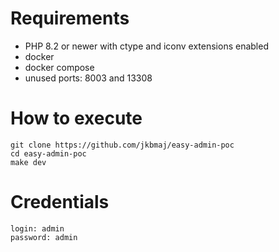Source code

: # Requirements
- PHP 8.2 or newer with ctype and iconv extensions enabled
- docker
- docker compose
- unused ports: 8003 and 13308

# How to execute
```shell
git clone https://github.com/jkbmaj/easy-admin-poc
cd easy-admin-poc
make dev
```

# Credentials
```
login: admin
password: admin
```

**Task item:** The complete material, set down exactly and stripped of pictures, is the expected response.

**Exercise result:**
Source code

: # Requirements
- PHP 8.2 or newer with ctype and iconv extensions enabled
- docker
- docker compose
- unused ports: 8003 and 13308

# How to execute
```shell
git clone https://github.com/jkbmaj/easy-admin-poc
cd easy-admin-poc
make dev
```

# Credentials
```
login: admin
password: admin
```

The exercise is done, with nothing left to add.